Interessanterweise arbeiteten Cruise und Robbins später nie zusammen, obwohl beide in „Eyes Wide Shut“ von Stanley Kubrick mitwirkten – Robbins spielte eine kleine Rolle. Die Filmwelt bleibt klein, aber die verpasste Chance bleibt eine der am meisten diskutierten Casting-Entscheidungen Hollywoods.

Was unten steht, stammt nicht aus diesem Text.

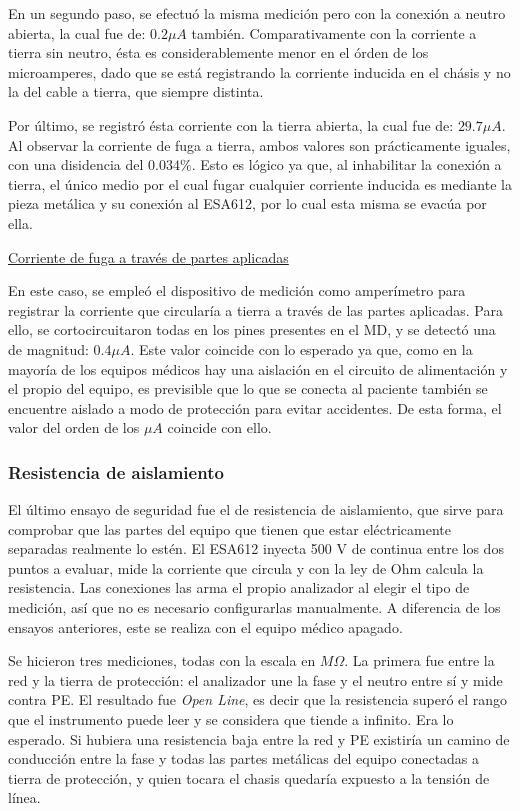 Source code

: En un segundo paso, se efectuó la misma medición pero con la conexión a neutro abierta, la cual fue de: $0.2 \mu A$ también. Comparativamente con la corriente a tierra sin neutro, ésta es considerablemente menor en el órden de los microamperes, dado que se está registrando la corriente inducida en el chásis
    y no la del cable a tierra, que siempre distinta. 

Por último, se registró ésta corriente con la tierra abierta, la cual fue de: $29.7 \mu A$. Al observar la corriente de fuga a tierra, ambos valores son prácticamente iguales, con una disidencia del $0.034 \%$. Esto es lógico ya que, al inhabilitar la conexión a tierra, el único medio por el cual fugar
    cualquier corriente inducida es mediante la pieza metálica y su conexión al ESA612, por lo cual esta misma se evacúa por ella.

\underline{Corriente de fuga a través de partes aplicadas}

En este caso, se empleó el dispositivo de medición como amperímetro para registrar la corriente que circularía a tierra a través de las partes aplicadas. Para ello, se cortocircuitaron todas en los pines presentes en el MD, y se detectó una de magnitud: $0.4 \mu A$. Este valor coincide con lo esperado ya que,
    como en la mayoría de los equipos médicos hay una aislación en el circuito de alimentación y el propio del equipo, es previsible que lo que se conecta al paciente también se encuentre aislado a modo de protección para evitar accidentes. De esta forma, el valor del orden de los $\mu A$ coincide con ello.

\subsubsection{Resistencia de aislamiento}

El último ensayo de seguridad fue el de resistencia de aislamiento, que sirve para comprobar que las partes del equipo que tienen que estar eléctricamente separadas realmente lo estén. El ESA612 inyecta 500 V de continua entre los dos puntos a evaluar, mide la corriente que circula y
    con la ley de Ohm calcula la resistencia. Las conexiones las arma el propio analizador al elegir el tipo de medición, así que no es necesario configurarlas manualmente. A diferencia de los ensayos anteriores, este se realiza con el equipo médico apagado.

Se hicieron tres mediciones, todas con la escala en $M\Omega$. La primera fue entre la red y la tierra de protección: el analizador une la fase y el neutro entre sí y mide contra PE. El resultado fue \textit{Open Line}, es decir que la resistencia superó el rango que el instrumento
    puede leer y se considera que tiende a infinito. Era lo esperado. Si hubiera una resistencia baja entre la red y PE existiría un camino de conducción entre la fase y todas las partes metálicas del equipo conectadas a tierra de protección, y quien tocara el chasis quedaría expuesto
    a la tensión de línea.

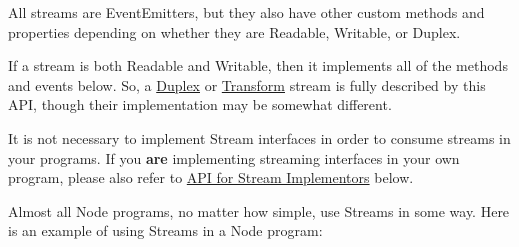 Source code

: All streams are EventEmitters, but they also have other custom methods
and properties depending on whether they are Readable, Writable, or
Duplex.

If a stream is both Readable and Writable, then it implements all of the
methods and events below. So, a
\hyperref[streamux5fclassux5fstreamux5fduplex]{Duplex} or
\hyperref[streamux5fclassux5fstreamux5ftransform]{Transform} stream is
fully described by this API, though their implementation may be somewhat
different.

It is not necessary to implement Stream interfaces in order to consume
streams in your programs. If you \textbf{are} implementing streaming
interfaces in your own program, please also refer to
\hyperref[streamux5fapiux5fforux5fstreamux5fimplementors]{API for Stream
Implementors} below.

Almost all Node programs, no matter how simple, use Streams in some way.
Here is an example of using Streams in a Node program:

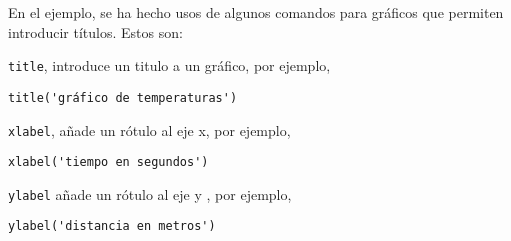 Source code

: 










En el ejemplo, se ha hecho usos de algunos comandos para gráficos que permiten introducir títulos. Estos son: 

\texttt{title}, introduce un titulo a un gráfico, por ejemplo,
\begin{verbatim}
title('gráfico de temperaturas')
\end{verbatim}

\texttt{xlabel}, añade un rótulo al eje x, por ejemplo,

\begin{verbatim}
xlabel('tiempo en segundos')
\end{verbatim}

\texttt{ylabel} añade un rótulo al eje y , por ejemplo,
\begin{verbatim}
ylabel('distancia en metros')
\end{verbatim}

Frank Darabont zog aus der Erfahrung eine Lehre: Er vertraute auf sein eigenes Bauchgefühl und ließ sich nicht von großen Namen blenden. Dadurch entstand ein Werk, das zeitlos ist. Auch Kevin Costner und Tom Hanks haben ihre Entscheidung nie öffentlich bereut; Costner drehte stattdessen „Waterworld“, der zwar kommerziell enttäuschte, aber später Kultstatus erlangte. Hanks gewann 1994 den Oscar für „Forrest Gump“ – ein Jahr, in dem „Die Verurteilten“ leer ausging. Erst später wurde der Film als Meisterwerk anerkannt.
Die Legende lebt weiter
Heute, mehr als 30 Jahre später, ist „Die Verurteilten“ aus dem kollektiven Gedächtnis nicht mehr wegzudenken. Die Geschichte von Andy Dufresne und Red zeigt, dass selbst in der dunkelsten Umgebung Hoffnung und Freundschaft überleben können. Die Anekdoten um die Besetzung sind Teil der Legende geworden. Wann immer Fans über den Film sprechen, kommt die Frage auf: „Was wäre, wenn Tom Cruise die Rolle gespielt hätte?“ Es bleibt Spekulation – aber die Magie des Films liegt gerade darin, dass alles so kam, wie es kam.
Die Produktionsgeschichte lehrt uns auch, dass der Mut, gegen den Strom zu schwimmen, belohnt werden kann. Frank Darabont war ein unbekannter Drehbuchautor, der auf seine Vision vertraute und sich gegen Stars wie Cruise durchsetzte. Das Ergebnis ist einer der am höchsten bewerteten Filme der Geschichte. Schauspieler wie Morgan Freeman, der seine vielleicht beste Leistung ablieferte, tragen ebenfalls dazu bei.
In einer Zeit, in der Remakes und Fortsetzungen den Markt dominieren, bleibt „Die Verurteilten“ ein Original, das nicht kopiert werden kann. Es ist ein Film über die menschliche Seele – und über die Kunst, trotz aller Widrigkeiten zu überleben. Jede Ablehnung eines Stars hat letztlich dazu beigetragen, dass die perfekte Besetzung gefunden wurde. So ist es manchmal im Leben: Der Weg, den man nicht geht, führt einen anderen zu genau dem Ziel, das bestimmt war.
Ob Tom Cruise heute anders entscheiden würde? Wir werden es nie erfahren. Aber eines ist sicher: Die Filmgeschichte hat durch seine Absage keinen Schaden genommen – sie wurde um ein weiteres Kapitel bereichert, das Fans immer wieder neu erzählen.